This blog post is prompted by the wonderful words of the PR people in DBS/POSB about the ATM disruption reported in MSM today. She/He said that “a small number’’ of ATMs were “intermittently impacted by a connectivity issue’’. So customers might have “experienced issues’’.

Some people have suggested that that’s the way business people speak to avoid liability and litigation, so we should forgive them. They just don’t want to lose money. It’s like saying that’s the G speaks in a certain way to avoid losing votes – and it is therefore understandable too.

I don’t buy it. But that’s just me. In any case, let me help the PR people along with this Guide to Bad Writing.

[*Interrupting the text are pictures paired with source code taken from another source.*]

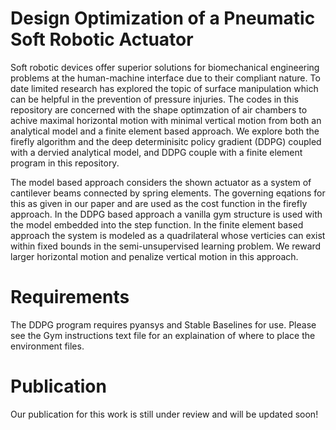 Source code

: # Design Optimization of a Pneumatic Soft Robotic Actuator 
Soft robotic devices offer superior solutions for biomechanical engineering problems at the human-machine interface due to their compliant nature. To date limited research has explored the topic of surface manipulation which can be helpful in the prevention of pressure injuries. The codes in this repository are concerned with the shape optimzation of air chambers to achive maximal horizontal motion with minimal vertical motion from both an analytical model and a finite element based approach. We explore both the firefly algorithm and the deep determinisitc policy gradient (DDPG) coupled with a dervied analytical model, and DDPG couple with a finite element program in this repository.





The model based approach considers the shown actuator as a system of cantilever beams connected by spring elements. The governing eqations for this as given in our paper and are used as the cost function in the firefly approach. In the DDPG based approach a vanilla gym structure is used with the model embedded into the step function. In the finite element based approach the system is modeled as a quadrilateral whose verticies can exist within fixed bounds in the semi-unsupervised learning problem. We reward larger horizontal motion and penalize vertical motion in this approach.

# Requirements
The DDPG program requires pyansys and Stable Baselines for use. Please see the Gym instructions text file for an explaination of where to place the environment files.

# Publication
Our publication for this work is still under review and will be updated soon!
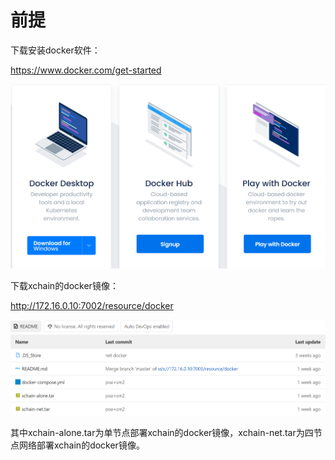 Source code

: # 前提

下载安装docker软件：

 https://www.docker.com/get-started

![1611107896274](pre1.png)

下载xchain的docker镜像：

 http://172.16.0.10:7002/resource/docker

![1611107953076](pre2.png)

其中xchain-alone.tar为单节点部署xchain的docker镜像，xchain-net.tar为四节点网络部署xchain的docker镜像。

  1. Why use a short word when a long one is so much better at impressing people who don’t even know what it means?
  2. Always be ambiguous so people don’t know what you are talking about – and when you don’t know what you are talking about.
  3. Reach for the oft-used phrase because people’s eyes tend to glaze over clichés.
  4. Write sentences with multiple meanings so you can always tell someone they got your meaning wrong/right.
  5. There is no such thing as a problem. Everything is a challenge. Of course, everything can be improved so you must always meet challenges that will FURTHER improve, bring to a HIGHER level and BETTER enhance anyone’s “experience’’.
  6. Issue is a very good word and can be laid at the door of anything that goes wrong. So there are “human’’ issues, “technical’’ issues, “administrative’’ issues, “engineering’’ issues and “connectivity’’ issues. Nobody will take issue with you over the issue.
  7. Try to “-ise’’ everything. Like synergise, energise, urbanise. No one will realise that what you are saying is a compromise.
  8. Only say that you are sorry for inconveniencing someone or if you have hurt someone. Never say sorry for being stupid or careless.
  9. Statistics are good because numbers can lie. So always compare something with something really very bad, like how your company is doing as compared to when Sars hit or during the Asian financial crisis.
  10. Proportions are good too. If four in five Singaporeans love National Service, it sounds better than one in five. And one in five is better than saying 1 million people.
  11. Never pin yourself down to a time-frame. Use periodically, regularly if not short-run, medium-term and long range.
  12. Actually, don’t even use “use’’ if you can harness. Like harness resources, energies and goodwill. Because everything can be harnessed if you try hard enough.
  13. Never say someone said if you want him to sound intelligent. Try “expound’’, “elucidated’’ or “opined’’. Second choice: “elaborated’’ or “explained’’. Better still, say he “issued a statement’’.
  14. On statements, if you make a strong enough statement like People don’t/do trust the G, some people will actually take it as fact.
  15. As a matter of fact, you should use “as a matter of fact’’, “the truth of the matter’’, “it is to be believed/recognised/acknowledged’’ and even “Forsooth, in truth’’ so people will know you are not lying.
  16. If you have to talk about something you really don’t want to talk about, use a preamble such as “with regards to the circumstances surrounding…’’, “with reference to the afore-mentioned situation concerning …’’, “in view of the conditions affecting the incident that arose from….’’
  17. Remember to give as little information as possible; just imagine that you are talking to sheep. Better still, try not to  talk to sheep because you’ll look silly.
  18.  Remember that “intensive’’ or “extensive’’ or both, should always come before feedback, consultation, review and deliberation.  After which everything must be monitored “closely’’.
  19. You never suffer a “setback’’. You experience a “slow down’’. And both are “temporary’’.
  20. You never lose any money. You experience a cashflow or liquidity challenge.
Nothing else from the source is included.